I wonder how that class would go today. For Sanders, like Kesselman, talks a great deal about how much wealth is controlled by the one percent, or the one tenth of one percent, compared to the rest. He talks about how much students go into debt to attend college, in an era when a college education is as necessary as a high school diploma was fifty years ago.

And now, there really are very few U.S. Steels. The wealth of the one tenth of one percent is now concentrated in the financial industry. The money of the middle class has been redistributed upwards to Wall Street. No one calls it the “productive sector,” even ironically. Wall Street pays for the political campaigns, and pays for the politicians. It pays for Hillary Clinton. Sanders’s message is as simple as that. And there is a great deal of truth in it. If Kesselman taught his class today, what could grad student Irena possibly say to deflate him?
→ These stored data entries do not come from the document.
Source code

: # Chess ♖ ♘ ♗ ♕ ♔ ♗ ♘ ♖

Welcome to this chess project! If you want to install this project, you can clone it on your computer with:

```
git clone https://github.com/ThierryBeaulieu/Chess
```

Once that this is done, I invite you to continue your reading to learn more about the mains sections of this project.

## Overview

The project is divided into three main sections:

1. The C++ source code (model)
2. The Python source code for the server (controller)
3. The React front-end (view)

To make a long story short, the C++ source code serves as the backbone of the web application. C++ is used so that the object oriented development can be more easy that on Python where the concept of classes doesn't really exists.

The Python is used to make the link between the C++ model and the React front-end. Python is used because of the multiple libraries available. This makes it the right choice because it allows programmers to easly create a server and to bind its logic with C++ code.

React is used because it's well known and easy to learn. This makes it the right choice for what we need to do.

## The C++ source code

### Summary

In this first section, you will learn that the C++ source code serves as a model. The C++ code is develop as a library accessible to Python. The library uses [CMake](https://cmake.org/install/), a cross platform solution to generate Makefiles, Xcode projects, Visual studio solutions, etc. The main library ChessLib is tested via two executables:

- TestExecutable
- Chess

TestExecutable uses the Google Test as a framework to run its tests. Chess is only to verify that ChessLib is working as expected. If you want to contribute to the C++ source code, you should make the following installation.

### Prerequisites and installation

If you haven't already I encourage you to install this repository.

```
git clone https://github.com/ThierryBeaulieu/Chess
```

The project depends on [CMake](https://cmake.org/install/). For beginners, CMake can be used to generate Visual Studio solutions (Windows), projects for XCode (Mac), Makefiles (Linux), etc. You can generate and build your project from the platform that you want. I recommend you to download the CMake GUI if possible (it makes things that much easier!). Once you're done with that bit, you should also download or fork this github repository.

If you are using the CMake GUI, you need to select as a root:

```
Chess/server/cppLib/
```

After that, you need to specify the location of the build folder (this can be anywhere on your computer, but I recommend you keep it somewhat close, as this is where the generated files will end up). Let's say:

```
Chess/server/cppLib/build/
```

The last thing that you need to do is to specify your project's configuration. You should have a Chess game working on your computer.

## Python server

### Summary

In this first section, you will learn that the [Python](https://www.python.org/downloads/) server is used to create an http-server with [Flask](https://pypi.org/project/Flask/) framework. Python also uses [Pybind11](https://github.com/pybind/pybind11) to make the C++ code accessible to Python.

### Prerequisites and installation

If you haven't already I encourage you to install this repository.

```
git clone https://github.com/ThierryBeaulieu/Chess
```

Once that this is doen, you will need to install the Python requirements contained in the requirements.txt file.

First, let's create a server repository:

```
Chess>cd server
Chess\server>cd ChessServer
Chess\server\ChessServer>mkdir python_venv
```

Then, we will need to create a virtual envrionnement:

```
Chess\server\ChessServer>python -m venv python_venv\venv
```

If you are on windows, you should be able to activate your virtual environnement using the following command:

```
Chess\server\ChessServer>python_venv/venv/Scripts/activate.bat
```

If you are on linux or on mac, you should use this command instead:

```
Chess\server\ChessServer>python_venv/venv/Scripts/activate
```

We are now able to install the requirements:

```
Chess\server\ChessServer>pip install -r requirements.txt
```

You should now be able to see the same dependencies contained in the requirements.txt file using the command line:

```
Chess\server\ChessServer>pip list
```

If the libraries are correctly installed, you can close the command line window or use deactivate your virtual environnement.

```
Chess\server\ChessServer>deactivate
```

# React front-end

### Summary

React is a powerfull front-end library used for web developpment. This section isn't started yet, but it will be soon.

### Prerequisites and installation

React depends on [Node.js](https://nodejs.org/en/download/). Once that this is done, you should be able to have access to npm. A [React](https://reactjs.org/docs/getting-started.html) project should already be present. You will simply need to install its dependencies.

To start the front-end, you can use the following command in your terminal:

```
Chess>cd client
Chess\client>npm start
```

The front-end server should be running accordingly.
Snowed into my hotel room, I’m watching a Trump event on a video feed. It’s a town hall, not a rally. The first or second subject he chooses to address is the cost of prescription drugs. He says it’s a problem he would solve by negotiating better deals with the drug companies, and the other politicians don’t do it because they are in the pay of the drug companies. “Woody Johnson, I know him, nice guy.” But I’m not taking any of his money.

It’s not of course a Marxist message—Trump basically says he is independent of the donors because he’s rich, while Sanders says he is independent of them because he raised tens of millions of dollars in small donations. But both campaigns are criticizing the same thing, in divergent but essentially parallel ways. I don’t think this has a precedent in American history, the leading candidates of both parties running essentially class-based campaigns against a financial elite. Something to contemplate.

Predictions: Trump 28, Kasich 18, Cruz 14, Rubio 13, Bush 13, Christie 10, Fiorina 3, Carson 1.

Sanders 53, Clinton 47.

Scott McConnell, a founding editor of The American Conservative, reports on the 2016 campaign from New Hampshire.